The AI/ML platform 154 can provide the infrastructure for training and evaluating machine learning algorithms for operating the AV 102, the simulation platform 156, the remote assistance platform 158, the ridesharing platform 160, the map management platform 162, and other platforms and systems. Using the AI/ML platform 154, data scientists can prepare data sets from the data management platform 152; select, design, and train machine learning models; evaluate, refine, and deploy the models; maintain, monitor, and retrain the models; and so on.
The simulation platform 156 can enable testing and validation of the algorithms, machine learning models, neural networks, and other development efforts for the AV 102, the remote assistance platform 158, the ridesharing platform 160, the map management platform 162, and other platforms and systems. The simulation platform 156 can replicate a variety of driving environments and/or reproduce real-world scenarios from data captured by the AV 102, including rendering geospatial information and road infrastructure (e.g., streets, lanes, crosswalks, traffic lights, stop signs, etc.) obtained from the map management platform 162 and/or a cartography platform; modeling the behavior of other vehicles, bicycles, pedestrians, and other dynamic elements; simulating inclement weather conditions, different traffic scenarios; and so on.
The remote assistance platform 158 can generate and transmit instructions regarding the operation of the AV 102. For example, in response to an output of the AI/ML platform 154 or other system of the data center 150, the remote assistance platform 158 can prepare instructions for one or more stacks or other components of the AV 102.
The ridesharing platform 160 can interact with a customer of a ridesharing service via a ridesharing application 172 executing on the client computing device 170. The client computing device 170 can be any type of computing system such as, for example and without limitation, a server, desktop computer, laptop computer, tablet computer, smartphone, smart wearable device (e.g., smartwatch, smart eyeglasses or other Head-Mounted Display (HMD), smart ear pods, or other smart in-ear, on-ear, or over-ear device, etc.), gaming system, or any other computing device for accessing the ridesharing application 172. In some cases, the client computing device 170 can be a customer's mobile computing device or a computing device integrated with the AV 102 (e.g., the local computing device 110). The ridesharing platform 160 can receive requests to pick up or drop off from the ridesharing application 172 and dispatch the AV 102 for the trip.

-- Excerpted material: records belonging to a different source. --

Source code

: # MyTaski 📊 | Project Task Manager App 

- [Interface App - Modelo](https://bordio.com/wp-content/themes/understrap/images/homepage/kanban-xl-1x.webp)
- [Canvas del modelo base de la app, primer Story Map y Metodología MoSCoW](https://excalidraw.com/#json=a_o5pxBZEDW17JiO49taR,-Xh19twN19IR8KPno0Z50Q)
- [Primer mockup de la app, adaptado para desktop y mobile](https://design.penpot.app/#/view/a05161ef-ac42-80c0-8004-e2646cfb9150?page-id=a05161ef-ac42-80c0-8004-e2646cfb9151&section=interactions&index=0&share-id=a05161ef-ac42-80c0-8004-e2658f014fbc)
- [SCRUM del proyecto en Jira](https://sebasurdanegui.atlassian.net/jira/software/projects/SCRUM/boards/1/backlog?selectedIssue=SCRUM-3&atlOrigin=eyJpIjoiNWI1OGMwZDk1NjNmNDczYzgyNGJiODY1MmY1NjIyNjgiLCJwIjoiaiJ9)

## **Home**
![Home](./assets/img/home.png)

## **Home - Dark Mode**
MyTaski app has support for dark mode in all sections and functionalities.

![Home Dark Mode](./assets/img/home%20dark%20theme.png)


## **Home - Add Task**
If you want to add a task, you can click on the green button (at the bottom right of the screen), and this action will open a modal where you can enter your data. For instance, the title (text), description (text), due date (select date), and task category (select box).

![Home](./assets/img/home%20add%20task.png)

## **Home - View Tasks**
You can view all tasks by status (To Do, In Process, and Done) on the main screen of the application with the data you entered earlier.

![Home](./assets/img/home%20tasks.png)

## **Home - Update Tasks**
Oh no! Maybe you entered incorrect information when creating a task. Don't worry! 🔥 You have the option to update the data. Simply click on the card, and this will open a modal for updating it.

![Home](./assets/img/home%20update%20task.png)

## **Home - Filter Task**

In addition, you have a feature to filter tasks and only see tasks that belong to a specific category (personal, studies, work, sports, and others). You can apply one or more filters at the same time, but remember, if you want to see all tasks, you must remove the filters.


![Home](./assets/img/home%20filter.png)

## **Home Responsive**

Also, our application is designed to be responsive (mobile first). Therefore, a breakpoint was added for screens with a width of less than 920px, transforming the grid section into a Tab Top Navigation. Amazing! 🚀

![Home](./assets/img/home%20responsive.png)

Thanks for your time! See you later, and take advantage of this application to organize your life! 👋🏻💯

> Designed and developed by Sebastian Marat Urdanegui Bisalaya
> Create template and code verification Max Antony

Map management platform 162 can provide a set of tools for the manipulation and management of geographic and spatial (geospatial) and related attribute data. The data management platform 152 can receive LiDAR point cloud data, image data (e.g., still image, video, etc.), RADAR data, GPS data, and other sensor data (e.g., raw data) from one or more AVs 102, Unmanned Aerial Vehicles (UAVs), satellites, third-party mapping services, and other sources of geospatially referenced data. The raw data can be processed, and map management platform 162 can render base representations (e.g., tiles (2D), bounding volumes (3D), etc.) of the AV geospatial data to enable users to view, query, label, edit, and otherwise interact with the data. Map management platform 162 can manage workflows and tasks for operating on the AV geospatial data. Map management platform 162 can control access to the AV geospatial data, including granting or limiting access to the AV geospatial data based on user-based, role-based, group-based, task-based, and other attribute-based access control mechanisms. Map management platform 162 can provide version control for the AV geospatial data, such as to track specific changes that (human or machine) map editors have made to the data and to revert changes when necessary. Map management platform 162 can administer release management of the AV geospatial data, including distributing suitable iterations of the data to different users, computing devices, AVs, and other consumers of HD maps. Map management platform 162 can provide analytics regarding the AV geospatial data and related data, such as to generate insights relating to the throughput and quality of mapping tasks.
In some examples, the map viewing services of map management platform 162 can be modularized and deployed as part of one or more of the platforms and systems of the data center 150. For example, the AI/ML platform 154 may incorporate the map viewing services for visualizing the effectiveness of various object detection or object classification models, the simulation platform 156 may incorporate the map viewing services for recreating and visualizing certain driving scenarios, the remote assistance platform 158 may incorporate the map viewing services for replaying traffic incidents to facilitate and coordinate aid, the ridesharing platform 160 may incorporate the map viewing services into the ridesharing application 172 to enable passengers to view the AV 102 in transit to a pick-up or drop-off location, and so on.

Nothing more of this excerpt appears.